- Butabika Hospital is located in Uganda Butabika Hospital

Geography
- Location: Butabika, Kampala, Uganda
- Coordinates: 00°18′57″N 32°39′33″E﻿ / ﻿0.31583°N 32.65917°E

Organisation
- Care system: Public
- Type: Referral

Services
- Emergency department: I
- Beds: 900

History
- Opened: 1955

Links
- Other links: Hospitals in Uganda Medical education in Uganda

= Butabika Hospital =

Butabika National Referral Hospital, commonly known as Butabika Hospital is a hospital in Kampala, Uganda's capital and largest city. It is the mental health national referral hospital for the entire country's estimated population of 36 million in 2014.

==Location==
Butabika National Referral Hospital is located in Butabika, a neighborhood within Kampala. Butabika lies in the southeastern part of the city, in Nakawa Division, adjacent to the northern shores of Lake Victoria, Africa's largest fresh-water lake. This location is approximately 10.5 km, by road, east of Kampala's central business district. Butabika Hospital is about 12.5 km southeast of Mulago National Referral Hospital. The coordinates of Butabika Hospital are: 0°18'57.0"N, 32°39'33.0"E (latitude: 0.315845 and longitude: 32.659160).

==Overview==
Butabika Hospital is a public psychiatric hospital, funded and administered by the Uganda Ministry of Health and general care in the hospital is free. The hospital is the only referral psychiatric hospital in Uganda. Opened in 1955, it has a bed capacity of 900, as of February 2010. The hospital also serves as the psychiatric teaching hospital for Makerere University College of Health Sciences for both undergraduate and postgraduate training, especially for the degrees of Bachelor of Medicine and Bachelor of Surgery (MBChB), Master of Medicine in Psychiatry (MMed Psych) and Doctor of Philosophy (PhD) in psychiatry.

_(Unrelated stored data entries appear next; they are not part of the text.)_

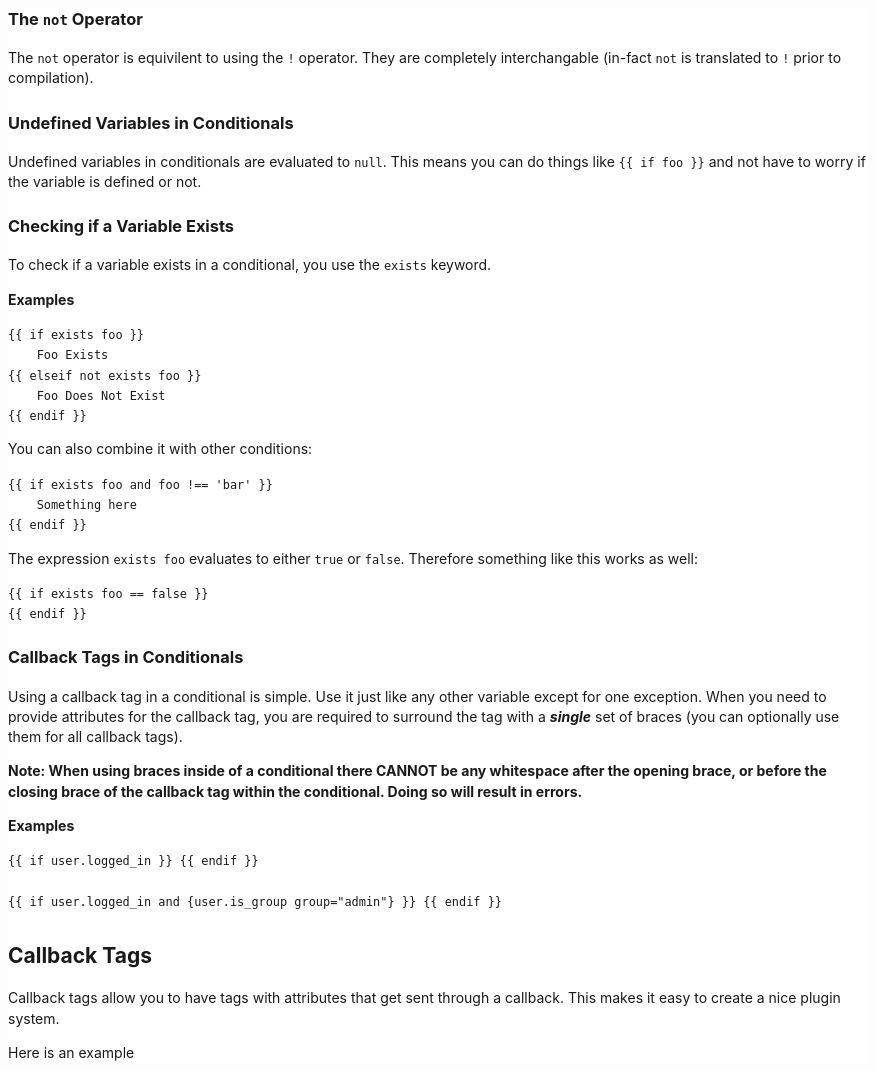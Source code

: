 ### The `not` Operator

The `not` operator is equivilent to using the `!` operator.  They are completely interchangable (in-fact `not` is translated to `!` prior to compilation).

### Undefined Variables in Conditionals

Undefined variables in conditionals are evaluated to `null`.  This means you can do things like `{{ if foo }}` and not have to worry if the variable is defined or not.

### Checking if a Variable Exists

To check if a variable exists in a conditional, you use the `exists` keyword.

**Examples**

    {{ if exists foo }}
        Foo Exists
    {{ elseif not exists foo }}
        Foo Does Not Exist
    {{ endif }}

You can also combine it with other conditions:

    {{ if exists foo and foo !== 'bar' }}
        Something here
    {{ endif }}

The expression `exists foo` evaluates to either `true` or `false`.  Therefore something like this works as well:

    {{ if exists foo == false }}
    {{ endif }}

### Callback Tags in Conditionals

Using a callback tag in a conditional is simple.  Use it just like any other variable except for one exception.  When you need to provide attributes for the callback tag, you are required to surround the tag with a ***single*** set of braces (you can optionally use them for all callback tags).

**Note: When using braces inside of a conditional there CANNOT be any whitespace after the opening brace, or before the closing brace of the callback tag within the conditional.  Doing so will result in errors.**

**Examples**

    {{ if user.logged_in }} {{ endif }}

    {{ if user.logged_in and {user.is_group group="admin"} }} {{ endif }}


Callback Tags
-------------

Callback tags allow you to have tags with attributes that get sent through a callback.  This makes it easy to create a nice plugin system.

Here is an example
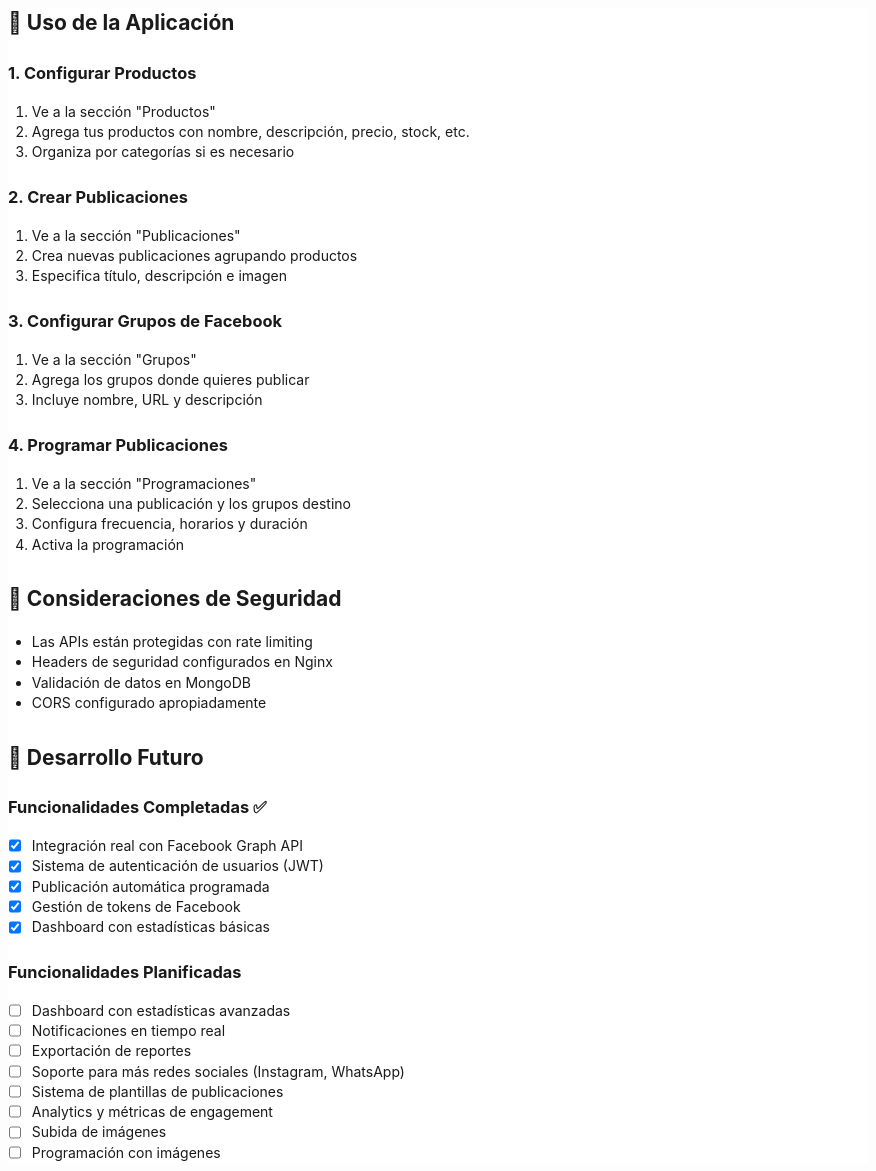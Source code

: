 ## 🎯 Uso de la Aplicación

### 1. Configurar Productos
1. Ve a la sección "Productos"
2. Agrega tus productos con nombre, descripción, precio, stock, etc.
3. Organiza por categorías si es necesario

### 2. Crear Publicaciones
1. Ve a la sección "Publicaciones"
2. Crea nuevas publicaciones agrupando productos
3. Especifica título, descripción e imagen

### 3. Configurar Grupos de Facebook
1. Ve a la sección "Grupos"
2. Agrega los grupos donde quieres publicar
3. Incluye nombre, URL y descripción

### 4. Programar Publicaciones
1. Ve a la sección "Programaciones"
2. Selecciona una publicación y los grupos destino
3. Configura frecuencia, horarios y duración
4. Activa la programación

## 🔐 Consideraciones de Seguridad

- Las APIs están protegidas con rate limiting
- Headers de seguridad configurados en Nginx
- Validación de datos en MongoDB
- CORS configurado apropiadamente

## 🚧 Desarrollo Futuro

### Funcionalidades Completadas ✅

- [x] Integración real con Facebook Graph API
- [x] Sistema de autenticación de usuarios (JWT)
- [x] Publicación automática programada
- [x] Gestión de tokens de Facebook
- [x] Dashboard con estadísticas básicas

### Funcionalidades Planificadas

- [ ] Dashboard con estadísticas avanzadas
- [ ] Notificaciones en tiempo real
- [ ] Exportación de reportes
- [ ] Soporte para más redes sociales (Instagram, WhatsApp)
- [ ] Sistema de plantillas de publicaciones
- [ ] Analytics y métricas de engagement
- [ ] Subida de imágenes
- [ ] Programación con imágenes
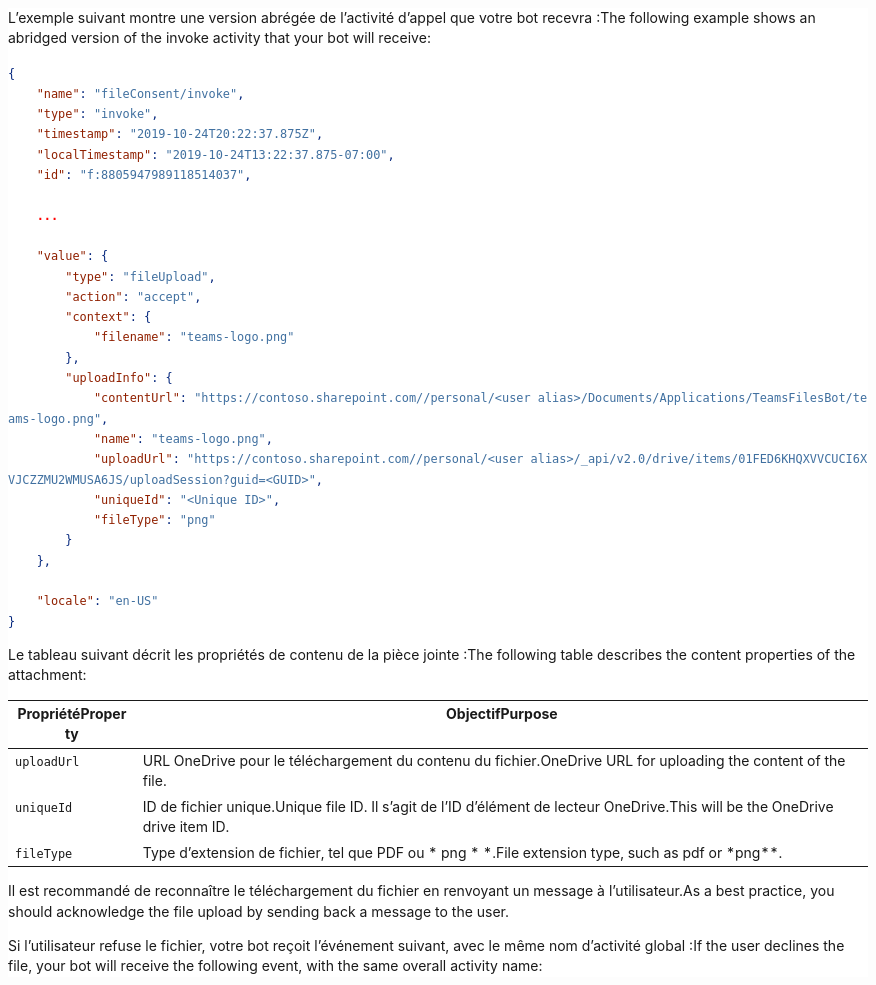 <span data-ttu-id="1eede-137">L’exemple suivant montre une version abrégée de l’activité d’appel que votre bot recevra :</span><span class="sxs-lookup"><span data-stu-id="1eede-137">The following example shows an abridged version of the invoke activity that your bot will receive:</span></span>

```json
{
    "name": "fileConsent/invoke",
    "type": "invoke",
    "timestamp": "2019-10-24T20:22:37.875Z",
    "localTimestamp": "2019-10-24T13:22:37.875-07:00",
    "id": "f:8805947989118514037",

    ...

    "value": {
        "type": "fileUpload",
        "action": "accept",
        "context": {
            "filename": "teams-logo.png"
        },
        "uploadInfo": {
            "contentUrl": "https://contoso.sharepoint.com//personal/<user alias>/Documents/Applications/TeamsFilesBot/teams-logo.png",
            "name": "teams-logo.png",
            "uploadUrl": "https://contoso.sharepoint.com//personal/<user alias>/_api/v2.0/drive/items/01FED6KHQXVVCUCI6XVJCZZMU2WMUSA6JS/uploadSession?guid=<GUID>",
            "uniqueId": "<Unique ID>",
            "fileType": "png"
        }
    },

    "locale": "en-US"
}

```

<span data-ttu-id="1eede-138">Le tableau suivant décrit les propriétés de contenu de la pièce jointe :</span><span class="sxs-lookup"><span data-stu-id="1eede-138">The following table describes the content properties of the attachment:</span></span>

| <span data-ttu-id="1eede-139">Propriété</span><span class="sxs-lookup"><span data-stu-id="1eede-139">Property</span></span> | <span data-ttu-id="1eede-140">Objectif</span><span class="sxs-lookup"><span data-stu-id="1eede-140">Purpose</span></span> |
| --- | --- |
| `uploadUrl` | <span data-ttu-id="1eede-141">URL OneDrive pour le téléchargement du contenu du fichier.</span><span class="sxs-lookup"><span data-stu-id="1eede-141">OneDrive URL for uploading the content of the file.</span></span> |
| `uniqueId` | <span data-ttu-id="1eede-142">ID de fichier unique.</span><span class="sxs-lookup"><span data-stu-id="1eede-142">Unique file ID.</span></span> <span data-ttu-id="1eede-143">Il s’agit de l’ID d’élément de lecteur OneDrive.</span><span class="sxs-lookup"><span data-stu-id="1eede-143">This will be the OneDrive drive item ID.</span></span> |
| `fileType` | <span data-ttu-id="1eede-144">Type d’extension de fichier, tel que PDF ou \* png \* \*.</span><span class="sxs-lookup"><span data-stu-id="1eede-144">File extension type, such as pdf or \*png\*\*.</span></span> |

<span data-ttu-id="1eede-145">Il est recommandé de reconnaître le téléchargement du fichier en renvoyant un message à l’utilisateur.</span><span class="sxs-lookup"><span data-stu-id="1eede-145">As a best practice, you should acknowledge the file upload by sending back a message to the user.</span></span>

<span data-ttu-id="1eede-146">Si l’utilisateur refuse le fichier, votre bot reçoit l’événement suivant, avec le même nom d’activité global :</span><span class="sxs-lookup"><span data-stu-id="1eede-146">If the user declines the file, your bot will receive the following event, with the same overall activity name:</span></span>
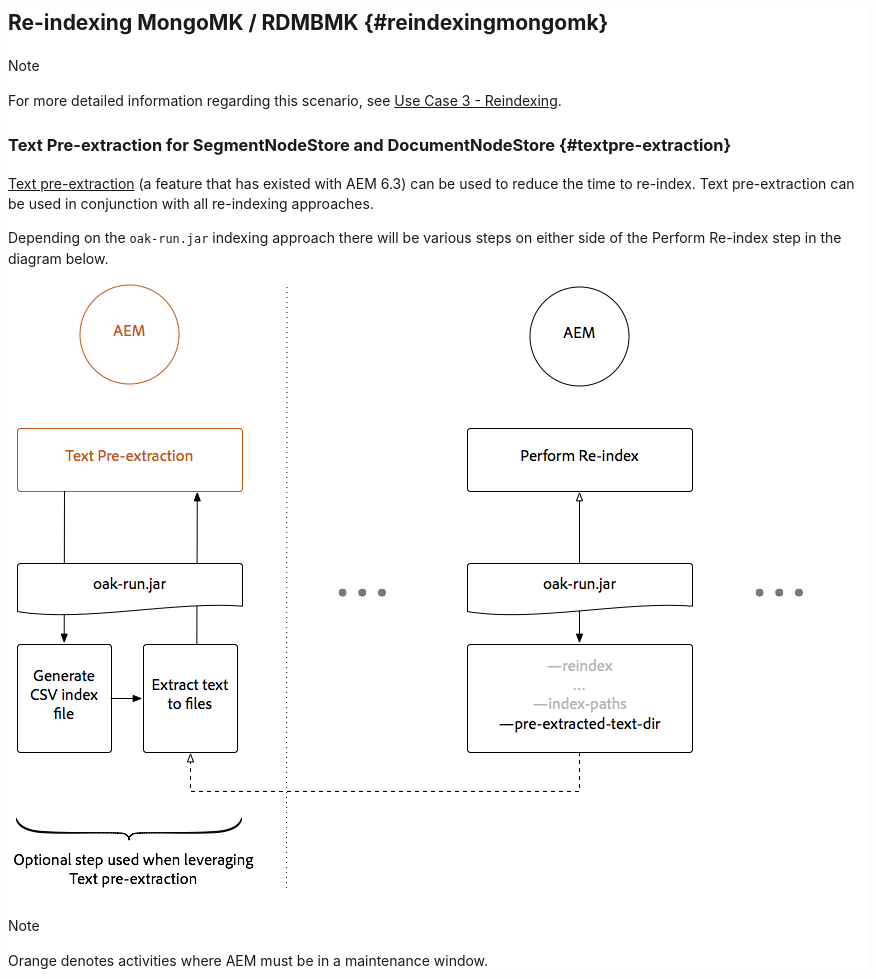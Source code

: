 ## Re-indexing MongoMK / RDMBMK {#reindexingmongomk}

>[!NOTE]
>
>For more detailed information regarding this scenario, see [Use Case 3 - Reindexing](../../deploying/using/oak-run-indexing-usecases.md#main-pars-header-1966814117).

### Text Pre-extraction for SegmentNodeStore and DocumentNodeStore {#textpre-extraction}

[Text pre-extraction](../../deploying/using/best-practices-for-queries-and-indexing.md#howtoperformtextpreextraction) (a feature that has existed with AEM 6.3) can be used to reduce the time to re-index. Text pre-extraction can be used in conjunction with all re-indexing approaches.

Depending on the `oak-run.jar` indexing approach there will be various steps on either side of the Perform Re-index step in the diagram below.

![](assets/4.png)

>[!NOTE]
>
>Orange denotes activities where AEM must be in a maintenance window.

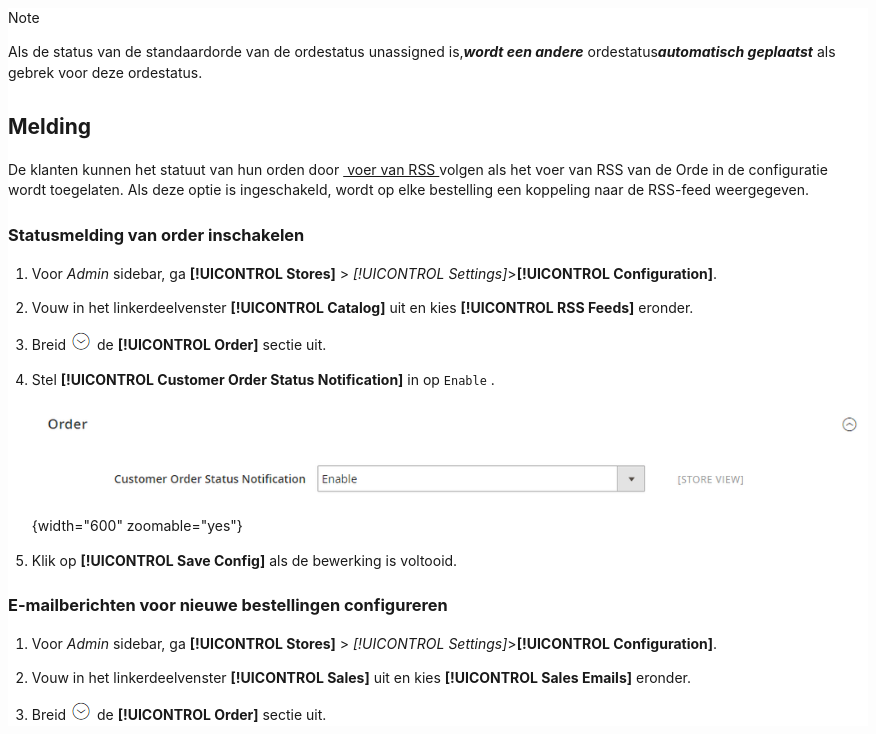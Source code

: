 >[!NOTE]
>
>Als de status van de standaardorde van de ordestatus unassigned is, _&#x200B;**wordt een andere**&#x200B;_ ordestatus _&#x200B;**automatisch geplaatst**&#x200B;_ als gebrek voor deze ordestatus.

## Melding

De klanten kunnen het statuut van hun orden door [&#x200B; voer van RSS &#x200B;](../merchandising-promotions/social-rss.md) volgen als het voer van RSS van de Orde in de configuratie wordt toegelaten. Als deze optie is ingeschakeld, wordt op elke bestelling een koppeling naar de RSS-feed weergegeven.

### Statusmelding van order inschakelen

1. Voor _Admin_ sidebar, ga **[!UICONTROL Stores]** > _[!UICONTROL Settings]_>**[!UICONTROL Configuration]**.

1. Vouw in het linkerdeelvenster **[!UICONTROL Catalog]** uit en kies **[!UICONTROL RSS Feeds]** eronder.

1. Breid ![&#x200B; selecteur van de Uitbreiding &#x200B;](../assets/icon-display-expand.png) de **[!UICONTROL Order]** sectie uit.

1. Stel **[!UICONTROL Customer Order Status Notification]** in op `Enable` .

   ![&#x200B; Bericht van de Status van de Orde van de Klant &#x200B;](../configuration-reference/catalog/assets/rss-feeds-order.png){width="600" zoomable="yes"}

1. Klik op **[!UICONTROL Save Config]** als de bewerking is voltooid.

### E-mailberichten voor nieuwe bestellingen configureren

1. Voor _Admin_ sidebar, ga **[!UICONTROL Stores]** > _[!UICONTROL Settings]_>**[!UICONTROL Configuration]**.

1. Vouw in het linkerdeelvenster **[!UICONTROL Sales]** uit en kies **[!UICONTROL Sales Emails]** eronder.

1. Breid ![&#x200B; selecteur van de Uitbreiding &#x200B;](../assets/icon-display-expand.png) de **[!UICONTROL Order]** sectie uit.

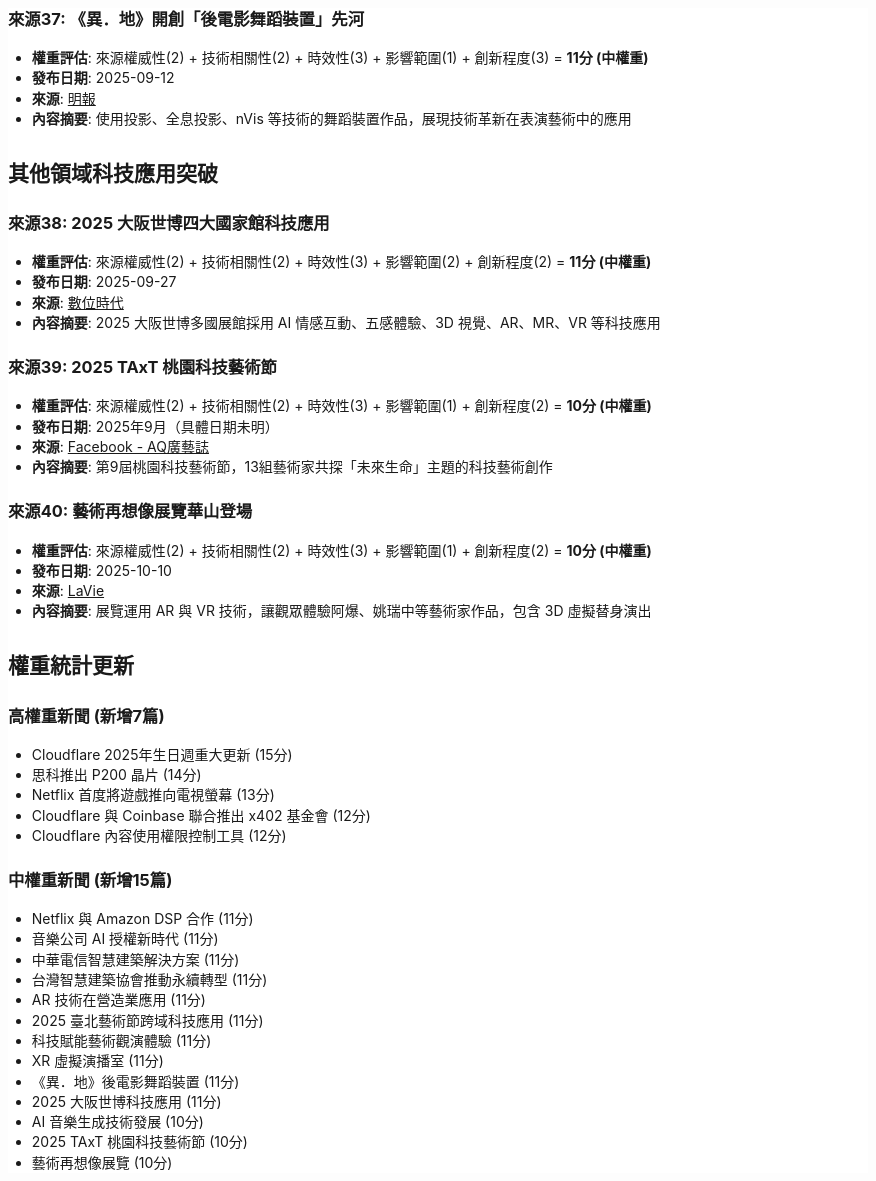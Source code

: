 ### 來源37: 《異．地》開創「後電影舞蹈裝置」先河
- **權重評估**: 來源權威性(2) + 技術相關性(2) + 時效性(3) + 影響範圍(1) + 創新程度(3) = **11分 (中權重)**
- **發布日期**: 2025-09-12
- **來源**: [明報](https://ol.mingpao.com/ldy/cultureleisure/culture/20250912/1757610896256/)
- **內容摘要**: 使用投影、全息投影、nVis 等技術的舞蹈裝置作品，展現技術革新在表演藝術中的應用

## 其他領域科技應用突破

### 來源38: 2025 大阪世博四大國家館科技應用
- **權重評估**: 來源權威性(2) + 技術相關性(2) + 時效性(3) + 影響範圍(2) + 創新程度(2) = **11分 (中權重)**
- **發布日期**: 2025-09-27
- **來源**: [數位時代](https://fc.bnext.com.tw/articles/view/4106)
- **內容摘要**: 2025 大阪世博多國展館採用 AI 情感互動、五感體驗、3D 視覺、AR、MR、VR 等科技應用

### 來源39: 2025 TAxT 桃園科技藝術節
- **權重評估**: 來源權威性(2) + 技術相關性(2) + 時效性(3) + 影響範圍(1) + 創新程度(2) = **10分 (中權重)**
- **發布日期**: 2025年9月（具體日期未明）
- **來源**: [Facebook - AQ廣藝誌](https://www.facebook.com/photo.php?fbid=1240608241433857)
- **內容摘要**: 第9屆桃園科技藝術節，13組藝術家共探「未來生命」主題的科技藝術創作

### 來源40: 藝術再想像展覽華山登場
- **權重評估**: 來源權威性(2) + 技術相關性(2) + 時效性(3) + 影響範圍(1) + 創新程度(2) = **10分 (中權重)**
- **發布日期**: 2025-10-10
- **來源**: [LaVie](https://www.wowlavie.com/article/ae2200757)
- **內容摘要**: 展覽運用 AR 與 VR 技術，讓觀眾體驗阿爆、姚瑞中等藝術家作品，包含 3D 虛擬替身演出

## 權重統計更新

### 高權重新聞 (新增7篇)
- Cloudflare 2025年生日週重大更新 (15分)
- 思科推出 P200 晶片 (14分)
- Netflix 首度將遊戲推向電視螢幕 (13分)
- Cloudflare 與 Coinbase 聯合推出 x402 基金會 (12分)
- Cloudflare 內容使用權限控制工具 (12分)

### 中權重新聞 (新增15篇)
- Netflix 與 Amazon DSP 合作 (11分)
- 音樂公司 AI 授權新時代 (11分)
- 中華電信智慧建築解決方案 (11分)
- 台灣智慧建築協會推動永續轉型 (11分)
- AR 技術在營造業應用 (11分)
- 2025 臺北藝術節跨域科技應用 (11分)
- 科技賦能藝術觀演體驗 (11分)
- XR 虛擬演播室 (11分)
- 《異．地》後電影舞蹈裝置 (11分)
- 2025 大阪世博科技應用 (11分)
- AI 音樂生成技術發展 (10分)
- 2025 TAxT 桃園科技藝術節 (10分)
- 藝術再想像展覽 (10分)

Butabika Hospital is also the location of the Institute of Psychiatric Clinical Officers, a school administered by the Uganda Ministry of Health, which trains high school graduates to become psychiatric clinical officers. It is the only school of its kind in Eastern Africa.

Whilst working at the hospital n the early 2000s, Etheldreda Nakimuli-Mpungu noticed a large number of HIV/AIDS patients were being admitted with serious mental health problems. This inspired her to begin a research programme which has since proven that culturally appropriate, group psychotherapy, which is led by non-professional practitioners is an effective treatment of depression in HIV patients, which has positive impacts on their physical health.

==See also==

- List of hospitals in Uganda
- List of medical schools in Uganda
- Ministry of Health (Uganda)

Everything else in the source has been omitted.